S.L.: For us, conscious retailing means choosing partners that align with our company core values. When we choose products for the B3 Shop, we look for the vendors to meet one or (preferably) more of the following: a give-back component, female-owned, sustainably and ethically made, health-conscious, and/or like-minded in core values.
For example, Dear Survivor, a company that makes gorgeous earrings and necklaces, is dedicated to helping human-traffic survivors, and all their products are handmade in San Diego. The makers of the wildly popular bracelets we sell are handmade in Nepal and come to us from Aid Through Trade, a company whose goal is to empower the lives of women through ethical, fair and sustainable employment. DYI and Beyond Yoga, our two most popular leggings brands, are both female-owned and operated, made in the U.S. and committed to promoting body positivity.
We’re always looking for new partners who align with our core values — and finding them is a process. We personally vet each and every company, building strong relationships with the owners, verifying that their workers are paid fair wages, and testing the products ourselves. We’re even beginning to personally tour the factories where the products are made.
As a company that values learning above all else, we are constantly growing and evolving our approach to conscious retailing. For example, while we put a high value on products that are made in the U.S., we also understand that products can be made elsewhere and still align with our core values.

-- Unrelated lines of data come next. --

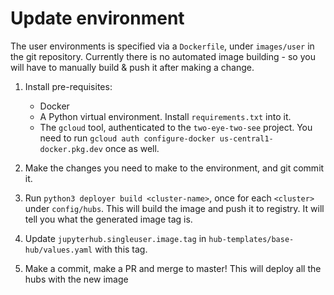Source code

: # Update environment

The user environments is specified via a `Dockerfile`, under `images/user` in
the git repository. Currently there is no automated image building - so you will
have to manually build & push it after making a change.

1. Install pre-requisites:
   * Docker
   * A Python virtual environment. Install `requirements.txt` into it.
   * The `gcloud` tool, authenticated to the `two-eye-two-see` project.
      You need to run `gcloud auth configure-docker us-central1-docker.pkg.dev`
      once as well.

2. Make the changes you need to make to the environment, and git commit it.

3. Run `python3 deployer build <cluster-name>`, once for each `<cluster>` under `config/hubs`.
   This will build the image and push it to registry. It will tell you what the generated image tag is.

4. Update `jupyterhub.singleuser.image.tag` in `hub-templates/base-hub/values.yaml` with this tag.

5. Make a commit, make a PR and merge to master! This will deploy all the hubs
   with the new image
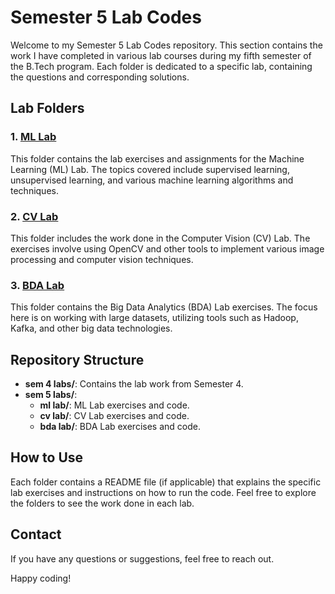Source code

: # Semester 5 Lab Codes

Welcome to my Semester 5 Lab Codes repository. This section contains the work I have completed in various lab courses during my fifth semester of the B.Tech program. Each folder is dedicated to a specific lab, containing the questions and corresponding solutions.

## Lab Folders

### 1. [ML Lab](./ml%20lab)
This folder contains the lab exercises and assignments for the Machine Learning (ML) Lab. The topics covered include supervised learning, unsupervised learning, and various machine learning algorithms and techniques.

### 2. [CV Lab](./cv%20lab)
This folder includes the work done in the Computer Vision (CV) Lab. The exercises involve using OpenCV and other tools to implement various image processing and computer vision techniques.

### 3. [BDA Lab](./bda%20lab)
This folder contains the Big Data Analytics (BDA) Lab exercises. The focus here is on working with large datasets, utilizing tools such as Hadoop, Kafka, and other big data technologies.

## Repository Structure

- **sem 4 labs/**: Contains the lab work from Semester 4.
- **sem 5 labs/**: 
  - **ml lab/**: ML Lab exercises and code.
  - **cv lab/**: CV Lab exercises and code.
  - **bda lab/**: BDA Lab exercises and code.
  
## How to Use

Each folder contains a README file (if applicable) that explains the specific lab exercises and instructions on how to run the code. Feel free to explore the folders to see the work done in each lab.

## Contact

If you have any questions or suggestions, feel free to reach out.

Happy coding!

We also recognize that there is a need for a greater range of sizes within athleisure products in general, so while we currently offer sizes XS through XL, we are working with partners toward a goal of including a broader range of sizes. We’re even in discussions to move some products we love to different factories so that they better align with our core values. As we see it, the foundation of conscious retailing is being purposeful about learning as we grow in this sector.
There’s another level to conscious retailing, too: creating a collection that meets our client’s standards and values. Our client could shop anywhere; it is a privilege when she chooses to shop with us, and with that privilege comes a responsibility to give her what she’s looking for. The Barre3 client cares about how she’s spending her money. She wants quality, sustainability and value, and she wants to know who her products are made by and how and where they’re produced. It is our job to make sure that every product we sell to her both feels good on her skin and makes her feel good in her skin.
WWD: How would you describe the typical Barre3 customer?
S.L.: Our client is a high-performing female who’s educated, family-oriented, professional, athletic and fit-minded. Her “stats” are incredibly broad — she’s between 18 and 80 years old, and she lives literally all over the world. She’s defined more by a mind-set than traditional demographics. She lives consciously and with intention. She cares about being mindful, living authentically and being comfortable in her own skin. She’s conscious of what she’s feeding her family, she’s involved in her community and the environment. She has a developed aesthetic and appreciates fashion and design. As a high-performer, she’s busy and sometimes stressed. We’re always thinking of this woman when we choose products for our retail collection.
WWD: How would you describe the business culture of the company?
S.L.: We are guided by core values: Everybody Matters, Give Generously, Make It Happen, Humbly Confident, Committed to Real, and Love of Learning. Our entire company is rallied around our mission: to teach people to be balanced in body and empowered from within. We extend that theme of empowerment into everything we do. We believe in empowering not just our clients but our entire company, including our 130-plus franchise owners and their staffs, our home-office team and our retail partners.
We are proud to be a company that was created by a woman, is run by women, and serves and empowers women around the world.